= Data under study =
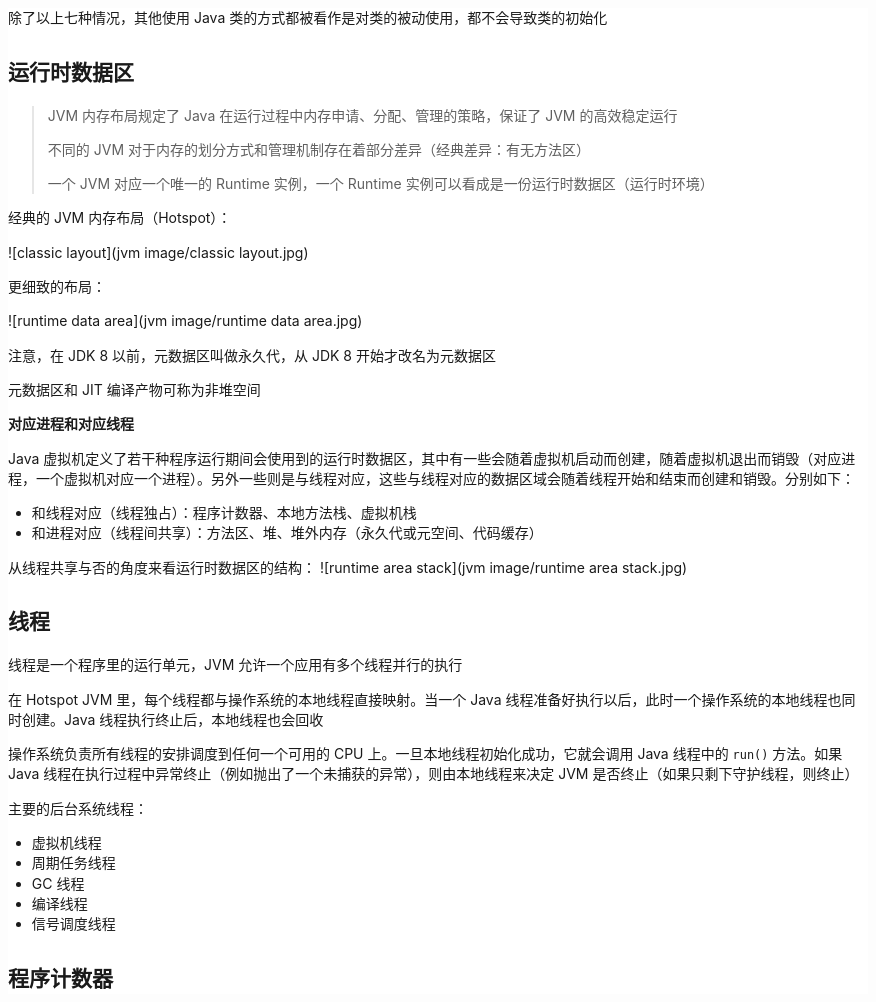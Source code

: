 除了以上七种情况，其他使用 Java 类的方式都被看作是对类的被动使用，都不会导致类的初始化



## 运行时数据区

> JVM 内存布局规定了 Java 在运行过程中内存申请、分配、管理的策略，保证了 JVM 的高效稳定运行
>
> 不同的 JVM 对于内存的划分方式和管理机制存在着部分差异（经典差异：有无方法区）
>
> 一个 JVM 对应一个唯一的 Runtime 实例，一个 Runtime 实例可以看成是一份运行时数据区（运行时环境）

经典的 JVM 内存布局（Hotspot）：

![classic layout](jvm image/classic layout.jpg)

更细致的布局：

![runtime data area](jvm image/runtime data area.jpg)

注意，在 JDK 8 以前，元数据区叫做永久代，从 JDK 8 开始才改名为元数据区

元数据区和 JIT 编译产物可称为非堆空间

**对应进程和对应线程**

Java 虚拟机定义了若干种程序运行期间会使用到的运行时数据区，其中有一些会随着虚拟机启动而创建，随着虚拟机退出而销毁（对应进程，一个虚拟机对应一个进程）。另外一些则是与线程对应，这些与线程对应的数据区域会随着线程开始和结束而创建和销毁。分别如下：

* 和线程对应（线程独占）：程序计数器、本地方法栈、虚拟机栈
* 和进程对应（线程间共享）：方法区、堆、堆外内存（永久代或元空间、代码缓存）

从线程共享与否的角度来看运行时数据区的结构：
![runtime area stack](jvm image/runtime area stack.jpg)



## 线程

线程是一个程序里的运行单元，JVM 允许一个应用有多个线程并行的执行

在 Hotspot JVM 里，每个线程都与操作系统的本地线程直接映射。当一个 Java 线程准备好执行以后，此时一个操作系统的本地线程也同时创建。Java 线程执行终止后，本地线程也会回收

操作系统负责所有线程的安排调度到任何一个可用的 CPU 上。一旦本地线程初始化成功，它就会调用 Java 线程中的 `run()` 方法。如果 Java 线程在执行过程中异常终止（例如抛出了一个未捕获的异常），则由本地线程来决定 JVM 是否终止（如果只剩下守护线程，则终止）

主要的后台系统线程：

* 虚拟机线程
* 周期任务线程
* GC 线程
* 编译线程
* 信号调度线程



## 程序计数器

= Instructions for the task =
Tell how many lines in the material above have the string "Java", using only the number.

= Solution to this problem =
5